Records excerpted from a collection
BEGIN
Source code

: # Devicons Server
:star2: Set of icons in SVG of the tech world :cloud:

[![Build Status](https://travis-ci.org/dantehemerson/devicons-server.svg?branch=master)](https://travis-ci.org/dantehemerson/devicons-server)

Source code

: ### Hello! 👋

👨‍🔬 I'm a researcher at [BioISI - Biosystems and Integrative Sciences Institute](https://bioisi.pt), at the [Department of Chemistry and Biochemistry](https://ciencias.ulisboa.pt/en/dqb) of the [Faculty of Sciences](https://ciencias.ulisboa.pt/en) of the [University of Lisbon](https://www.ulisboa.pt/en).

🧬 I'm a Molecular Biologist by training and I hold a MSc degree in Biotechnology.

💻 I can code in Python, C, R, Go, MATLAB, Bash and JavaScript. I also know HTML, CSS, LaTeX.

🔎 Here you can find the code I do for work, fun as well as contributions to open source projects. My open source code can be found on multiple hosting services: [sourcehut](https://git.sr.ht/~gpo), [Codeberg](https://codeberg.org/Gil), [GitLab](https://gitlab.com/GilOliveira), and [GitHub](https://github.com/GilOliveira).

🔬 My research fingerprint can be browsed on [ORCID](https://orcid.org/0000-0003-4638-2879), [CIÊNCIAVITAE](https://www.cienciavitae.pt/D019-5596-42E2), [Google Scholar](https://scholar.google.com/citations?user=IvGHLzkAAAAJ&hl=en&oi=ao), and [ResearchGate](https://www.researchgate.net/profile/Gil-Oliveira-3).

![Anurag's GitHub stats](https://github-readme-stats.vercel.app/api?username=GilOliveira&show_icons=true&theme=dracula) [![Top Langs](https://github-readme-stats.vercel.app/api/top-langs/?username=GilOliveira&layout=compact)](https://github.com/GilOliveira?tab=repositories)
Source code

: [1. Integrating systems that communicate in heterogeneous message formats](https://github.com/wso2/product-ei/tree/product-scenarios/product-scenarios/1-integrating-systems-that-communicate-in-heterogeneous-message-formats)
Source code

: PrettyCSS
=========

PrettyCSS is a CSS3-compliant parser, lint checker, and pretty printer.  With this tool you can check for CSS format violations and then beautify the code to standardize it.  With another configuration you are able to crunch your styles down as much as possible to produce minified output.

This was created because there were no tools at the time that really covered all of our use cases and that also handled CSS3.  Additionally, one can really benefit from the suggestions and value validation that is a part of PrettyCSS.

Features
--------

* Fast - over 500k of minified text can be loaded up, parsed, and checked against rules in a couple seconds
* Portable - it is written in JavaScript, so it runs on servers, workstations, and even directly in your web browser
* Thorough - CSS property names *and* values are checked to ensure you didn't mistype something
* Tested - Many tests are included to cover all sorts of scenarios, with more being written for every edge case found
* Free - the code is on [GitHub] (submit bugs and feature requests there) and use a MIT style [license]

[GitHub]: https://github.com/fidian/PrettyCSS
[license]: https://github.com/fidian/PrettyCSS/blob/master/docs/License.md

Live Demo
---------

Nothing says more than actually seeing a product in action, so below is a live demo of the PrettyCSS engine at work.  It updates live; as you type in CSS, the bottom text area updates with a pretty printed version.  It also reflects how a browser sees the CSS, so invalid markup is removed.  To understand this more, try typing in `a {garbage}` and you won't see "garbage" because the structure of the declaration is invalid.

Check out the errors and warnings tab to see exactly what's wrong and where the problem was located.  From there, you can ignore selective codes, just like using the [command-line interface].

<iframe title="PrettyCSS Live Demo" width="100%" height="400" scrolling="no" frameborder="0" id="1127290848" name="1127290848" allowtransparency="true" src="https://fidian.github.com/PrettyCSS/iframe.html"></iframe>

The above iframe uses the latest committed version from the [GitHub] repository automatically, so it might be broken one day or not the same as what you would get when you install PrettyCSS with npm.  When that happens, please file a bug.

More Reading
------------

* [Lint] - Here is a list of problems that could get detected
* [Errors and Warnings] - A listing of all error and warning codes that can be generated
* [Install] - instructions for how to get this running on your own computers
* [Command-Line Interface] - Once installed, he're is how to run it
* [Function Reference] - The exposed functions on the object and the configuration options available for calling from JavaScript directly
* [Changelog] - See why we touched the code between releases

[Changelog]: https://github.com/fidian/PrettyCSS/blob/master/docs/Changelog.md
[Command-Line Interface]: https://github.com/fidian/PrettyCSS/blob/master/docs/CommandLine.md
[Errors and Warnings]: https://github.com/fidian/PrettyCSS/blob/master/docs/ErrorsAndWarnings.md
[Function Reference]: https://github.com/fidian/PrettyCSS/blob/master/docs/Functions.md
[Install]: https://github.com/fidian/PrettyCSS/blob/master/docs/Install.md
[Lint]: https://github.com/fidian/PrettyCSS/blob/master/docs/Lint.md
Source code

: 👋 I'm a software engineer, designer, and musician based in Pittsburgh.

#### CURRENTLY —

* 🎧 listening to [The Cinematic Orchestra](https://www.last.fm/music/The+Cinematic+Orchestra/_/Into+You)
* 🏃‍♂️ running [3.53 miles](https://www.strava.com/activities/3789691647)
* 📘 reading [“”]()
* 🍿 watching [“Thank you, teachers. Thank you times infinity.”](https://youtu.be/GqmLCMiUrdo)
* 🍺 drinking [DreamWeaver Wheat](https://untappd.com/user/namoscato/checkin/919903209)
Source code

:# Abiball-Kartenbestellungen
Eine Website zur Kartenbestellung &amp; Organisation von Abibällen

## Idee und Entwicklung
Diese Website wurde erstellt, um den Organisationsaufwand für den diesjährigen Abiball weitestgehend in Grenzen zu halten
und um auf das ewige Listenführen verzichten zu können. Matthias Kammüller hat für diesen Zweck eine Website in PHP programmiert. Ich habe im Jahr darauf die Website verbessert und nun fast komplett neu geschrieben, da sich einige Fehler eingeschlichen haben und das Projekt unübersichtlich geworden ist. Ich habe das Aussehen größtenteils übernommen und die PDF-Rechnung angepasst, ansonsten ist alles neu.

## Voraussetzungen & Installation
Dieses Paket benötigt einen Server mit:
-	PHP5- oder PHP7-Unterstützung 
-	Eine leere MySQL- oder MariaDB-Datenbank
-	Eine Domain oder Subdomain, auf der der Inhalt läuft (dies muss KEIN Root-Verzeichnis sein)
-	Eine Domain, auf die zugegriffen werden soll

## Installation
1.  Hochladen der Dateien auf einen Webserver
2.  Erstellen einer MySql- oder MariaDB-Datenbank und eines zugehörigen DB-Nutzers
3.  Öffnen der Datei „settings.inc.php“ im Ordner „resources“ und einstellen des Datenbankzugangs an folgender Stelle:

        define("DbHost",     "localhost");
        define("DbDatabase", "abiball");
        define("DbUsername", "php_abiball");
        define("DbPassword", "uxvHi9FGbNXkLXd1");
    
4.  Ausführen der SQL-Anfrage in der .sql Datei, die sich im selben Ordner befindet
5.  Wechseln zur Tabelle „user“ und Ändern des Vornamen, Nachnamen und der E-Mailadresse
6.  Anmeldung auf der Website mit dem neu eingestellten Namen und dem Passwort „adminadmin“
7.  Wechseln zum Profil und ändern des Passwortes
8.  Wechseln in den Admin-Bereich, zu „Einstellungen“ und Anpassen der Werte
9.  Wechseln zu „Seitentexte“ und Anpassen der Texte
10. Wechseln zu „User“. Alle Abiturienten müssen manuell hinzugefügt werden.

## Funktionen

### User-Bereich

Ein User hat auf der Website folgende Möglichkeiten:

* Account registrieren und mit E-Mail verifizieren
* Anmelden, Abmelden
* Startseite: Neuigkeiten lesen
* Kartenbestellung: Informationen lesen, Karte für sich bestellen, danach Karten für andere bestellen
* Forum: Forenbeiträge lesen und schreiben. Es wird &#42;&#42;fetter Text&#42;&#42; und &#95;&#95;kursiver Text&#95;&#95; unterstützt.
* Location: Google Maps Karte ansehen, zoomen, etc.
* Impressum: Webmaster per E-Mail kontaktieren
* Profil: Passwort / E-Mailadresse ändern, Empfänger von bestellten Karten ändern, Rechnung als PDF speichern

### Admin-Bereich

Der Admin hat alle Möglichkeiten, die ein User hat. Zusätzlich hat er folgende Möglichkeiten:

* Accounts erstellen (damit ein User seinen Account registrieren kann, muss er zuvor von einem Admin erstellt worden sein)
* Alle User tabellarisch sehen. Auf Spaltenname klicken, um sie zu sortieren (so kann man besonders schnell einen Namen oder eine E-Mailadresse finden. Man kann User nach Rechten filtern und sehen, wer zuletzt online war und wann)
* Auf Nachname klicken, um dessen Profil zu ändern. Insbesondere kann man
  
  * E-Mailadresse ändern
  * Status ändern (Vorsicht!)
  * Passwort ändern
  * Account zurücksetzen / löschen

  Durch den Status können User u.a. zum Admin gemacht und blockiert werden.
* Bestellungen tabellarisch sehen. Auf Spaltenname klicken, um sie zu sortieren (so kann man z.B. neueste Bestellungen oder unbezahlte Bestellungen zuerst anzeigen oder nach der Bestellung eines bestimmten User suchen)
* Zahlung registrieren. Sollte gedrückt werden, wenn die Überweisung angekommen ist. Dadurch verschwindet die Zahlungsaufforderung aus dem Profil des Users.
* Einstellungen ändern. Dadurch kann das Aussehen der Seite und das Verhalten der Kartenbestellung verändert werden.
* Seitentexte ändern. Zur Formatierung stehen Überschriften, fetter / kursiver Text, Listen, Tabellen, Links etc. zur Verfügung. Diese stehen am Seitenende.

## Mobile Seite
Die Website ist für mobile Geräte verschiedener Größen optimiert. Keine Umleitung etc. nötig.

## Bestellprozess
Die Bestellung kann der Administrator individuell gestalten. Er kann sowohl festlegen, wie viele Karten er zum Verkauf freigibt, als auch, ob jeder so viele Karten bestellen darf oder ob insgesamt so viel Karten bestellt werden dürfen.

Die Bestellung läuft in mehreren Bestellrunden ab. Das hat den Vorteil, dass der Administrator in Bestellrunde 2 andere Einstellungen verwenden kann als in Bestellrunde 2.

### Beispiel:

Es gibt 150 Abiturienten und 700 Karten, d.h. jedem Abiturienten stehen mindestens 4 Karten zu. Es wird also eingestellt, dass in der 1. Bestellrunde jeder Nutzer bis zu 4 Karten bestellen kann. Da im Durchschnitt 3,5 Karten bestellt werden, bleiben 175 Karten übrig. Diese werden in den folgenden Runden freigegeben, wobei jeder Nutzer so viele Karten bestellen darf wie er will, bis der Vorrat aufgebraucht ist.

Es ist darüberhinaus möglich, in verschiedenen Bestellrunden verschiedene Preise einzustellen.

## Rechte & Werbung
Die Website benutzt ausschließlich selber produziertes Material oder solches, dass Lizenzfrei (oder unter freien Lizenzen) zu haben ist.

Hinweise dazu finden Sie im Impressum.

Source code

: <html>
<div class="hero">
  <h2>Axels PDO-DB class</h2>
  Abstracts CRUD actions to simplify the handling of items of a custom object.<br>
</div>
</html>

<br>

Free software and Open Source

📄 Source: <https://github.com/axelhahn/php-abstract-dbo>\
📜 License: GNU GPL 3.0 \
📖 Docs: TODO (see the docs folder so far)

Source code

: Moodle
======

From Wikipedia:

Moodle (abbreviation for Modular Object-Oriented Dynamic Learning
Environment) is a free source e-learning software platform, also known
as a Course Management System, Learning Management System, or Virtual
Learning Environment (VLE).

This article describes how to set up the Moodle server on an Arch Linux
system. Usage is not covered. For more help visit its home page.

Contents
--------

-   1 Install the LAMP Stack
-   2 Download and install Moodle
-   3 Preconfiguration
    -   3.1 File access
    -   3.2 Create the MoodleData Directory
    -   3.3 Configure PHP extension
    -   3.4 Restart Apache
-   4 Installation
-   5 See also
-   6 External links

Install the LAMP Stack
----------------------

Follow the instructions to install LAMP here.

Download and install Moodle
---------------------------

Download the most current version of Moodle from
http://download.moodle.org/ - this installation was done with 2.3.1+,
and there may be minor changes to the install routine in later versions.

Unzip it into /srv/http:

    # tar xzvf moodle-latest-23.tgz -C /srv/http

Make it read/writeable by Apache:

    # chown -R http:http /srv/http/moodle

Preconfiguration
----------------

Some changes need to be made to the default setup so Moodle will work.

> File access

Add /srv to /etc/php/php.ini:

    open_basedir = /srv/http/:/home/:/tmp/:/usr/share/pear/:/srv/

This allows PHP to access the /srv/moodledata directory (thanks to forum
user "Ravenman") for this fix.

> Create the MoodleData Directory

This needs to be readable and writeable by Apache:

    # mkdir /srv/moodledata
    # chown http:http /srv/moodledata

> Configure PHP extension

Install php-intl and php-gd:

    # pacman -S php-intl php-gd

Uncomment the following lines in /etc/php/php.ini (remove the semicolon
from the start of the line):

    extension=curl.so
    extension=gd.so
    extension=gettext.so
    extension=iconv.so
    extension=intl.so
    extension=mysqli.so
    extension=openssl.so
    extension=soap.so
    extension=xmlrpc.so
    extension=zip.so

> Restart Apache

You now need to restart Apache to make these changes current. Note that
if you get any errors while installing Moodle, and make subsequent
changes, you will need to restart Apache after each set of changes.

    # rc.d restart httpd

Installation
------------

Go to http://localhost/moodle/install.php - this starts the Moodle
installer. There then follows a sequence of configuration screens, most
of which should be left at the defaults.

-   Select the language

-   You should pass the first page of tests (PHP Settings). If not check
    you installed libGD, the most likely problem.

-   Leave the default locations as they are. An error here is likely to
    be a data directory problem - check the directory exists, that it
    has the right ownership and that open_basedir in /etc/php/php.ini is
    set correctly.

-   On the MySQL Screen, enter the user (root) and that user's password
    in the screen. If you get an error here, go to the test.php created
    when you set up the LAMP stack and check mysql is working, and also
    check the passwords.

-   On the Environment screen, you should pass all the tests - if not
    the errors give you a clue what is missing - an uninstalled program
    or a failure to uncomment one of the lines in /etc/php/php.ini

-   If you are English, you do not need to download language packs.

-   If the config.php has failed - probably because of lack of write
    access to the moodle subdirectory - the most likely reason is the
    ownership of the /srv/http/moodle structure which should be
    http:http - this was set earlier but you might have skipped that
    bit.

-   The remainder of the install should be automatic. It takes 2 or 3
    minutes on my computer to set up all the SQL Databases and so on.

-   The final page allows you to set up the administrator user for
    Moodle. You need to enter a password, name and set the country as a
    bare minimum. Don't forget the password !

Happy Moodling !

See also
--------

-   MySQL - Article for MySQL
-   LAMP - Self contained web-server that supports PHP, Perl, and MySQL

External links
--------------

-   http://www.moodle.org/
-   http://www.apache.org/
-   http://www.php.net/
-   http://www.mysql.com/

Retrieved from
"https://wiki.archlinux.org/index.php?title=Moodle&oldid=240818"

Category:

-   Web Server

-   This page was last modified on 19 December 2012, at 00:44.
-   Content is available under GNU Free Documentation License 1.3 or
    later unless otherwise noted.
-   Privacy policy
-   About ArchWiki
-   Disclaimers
END
■ **Aim of the task**
For the string "covered", go through the entries above and copy each line where it occurs.

■ **Response below**
This was created because there were no tools at the time that really covered all of our use cases and that also handled CSS3.  Additionally, one can really benefit from the suggestions and value validation that is a part of PrettyCSS.
system. Usage is not covered. For more help visit its home page.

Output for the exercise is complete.